# 'DAZZLE' (no picture)



## batfish (Apr 11, 2004)

Hi All,

 Newbie, here.  I found a bottle, in a brook, while out fishing today.  I'm sorry but I don;t have any means of photgraphing it at this point.

 The bottle is 'root beer' colored (the color of most modern beer bottles), seems to be stopped up with the remnants of a cork, and has a seem running from top to bottom (through the neck - I've already learned that this means that the bottle is machine made, and not too old).

 The word 'DAZZLE' is just below the next, and below that, '16 oz.'.  At the bottom is says, 'J.L. Prescott, Passaic, N.J.'.

 Hope this is enough info to go on.  

 I'd guess that this bottle was uncovered during some recent flooding - I found the bottle laying in a silty area at the brookside.  This is way out in the woods (at least a mile) in a state park.  There were lots of bottle fragments around.  

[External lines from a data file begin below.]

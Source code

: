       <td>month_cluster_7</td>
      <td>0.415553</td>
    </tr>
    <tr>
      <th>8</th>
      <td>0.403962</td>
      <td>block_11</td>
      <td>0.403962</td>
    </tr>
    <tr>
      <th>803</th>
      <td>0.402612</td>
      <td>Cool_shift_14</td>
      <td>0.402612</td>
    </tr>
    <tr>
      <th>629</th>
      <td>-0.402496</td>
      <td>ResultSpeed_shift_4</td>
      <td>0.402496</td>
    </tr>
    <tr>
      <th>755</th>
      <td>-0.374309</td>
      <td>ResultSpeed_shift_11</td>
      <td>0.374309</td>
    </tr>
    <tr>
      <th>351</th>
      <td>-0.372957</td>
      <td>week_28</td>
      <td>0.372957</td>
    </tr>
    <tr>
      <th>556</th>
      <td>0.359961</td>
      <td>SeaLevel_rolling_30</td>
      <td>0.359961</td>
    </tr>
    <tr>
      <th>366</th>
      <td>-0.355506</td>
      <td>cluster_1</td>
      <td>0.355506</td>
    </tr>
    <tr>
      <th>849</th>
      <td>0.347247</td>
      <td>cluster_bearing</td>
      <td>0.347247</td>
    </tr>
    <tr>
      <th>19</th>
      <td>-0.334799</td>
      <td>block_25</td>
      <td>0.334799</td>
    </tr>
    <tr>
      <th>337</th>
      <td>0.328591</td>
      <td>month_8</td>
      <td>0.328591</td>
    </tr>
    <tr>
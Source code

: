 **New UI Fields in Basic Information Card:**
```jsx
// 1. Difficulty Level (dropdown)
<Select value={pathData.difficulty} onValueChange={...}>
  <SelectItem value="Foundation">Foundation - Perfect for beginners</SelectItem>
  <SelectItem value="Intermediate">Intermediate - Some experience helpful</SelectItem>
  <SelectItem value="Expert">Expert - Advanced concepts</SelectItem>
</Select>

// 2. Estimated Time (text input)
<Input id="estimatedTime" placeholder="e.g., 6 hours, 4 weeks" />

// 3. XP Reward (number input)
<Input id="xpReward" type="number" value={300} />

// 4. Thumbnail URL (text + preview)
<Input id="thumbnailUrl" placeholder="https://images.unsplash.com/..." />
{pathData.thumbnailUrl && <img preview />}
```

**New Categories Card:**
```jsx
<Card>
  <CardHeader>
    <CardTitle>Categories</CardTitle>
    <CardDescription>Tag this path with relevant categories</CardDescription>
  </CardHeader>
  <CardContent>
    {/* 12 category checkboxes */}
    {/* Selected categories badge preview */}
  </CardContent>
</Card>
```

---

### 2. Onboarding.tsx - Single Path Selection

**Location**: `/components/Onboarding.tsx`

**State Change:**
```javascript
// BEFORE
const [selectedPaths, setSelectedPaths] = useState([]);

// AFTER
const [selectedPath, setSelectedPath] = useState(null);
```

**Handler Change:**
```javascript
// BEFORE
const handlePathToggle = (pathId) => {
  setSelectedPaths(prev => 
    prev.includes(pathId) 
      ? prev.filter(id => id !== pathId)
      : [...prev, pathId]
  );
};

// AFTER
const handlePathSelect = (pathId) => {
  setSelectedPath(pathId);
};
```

 Any info at all would be appreciated!

 Thanks,

 Batfish


----------



## woody (Apr 11, 2004)

Dazzle is a bleach bottle. Much like Clorox bleach.


----------



## Flaschenjager (Apr 11, 2004)

*Welcome to Antique-Bottles.net and the forum*

 Digger O'Dell talks about this bottle and the company, at the link below, around the middle of the page.

 http://www.bottlebooks.com/questions/Dec2000/december_2000_questions_ask_digg.htm


----------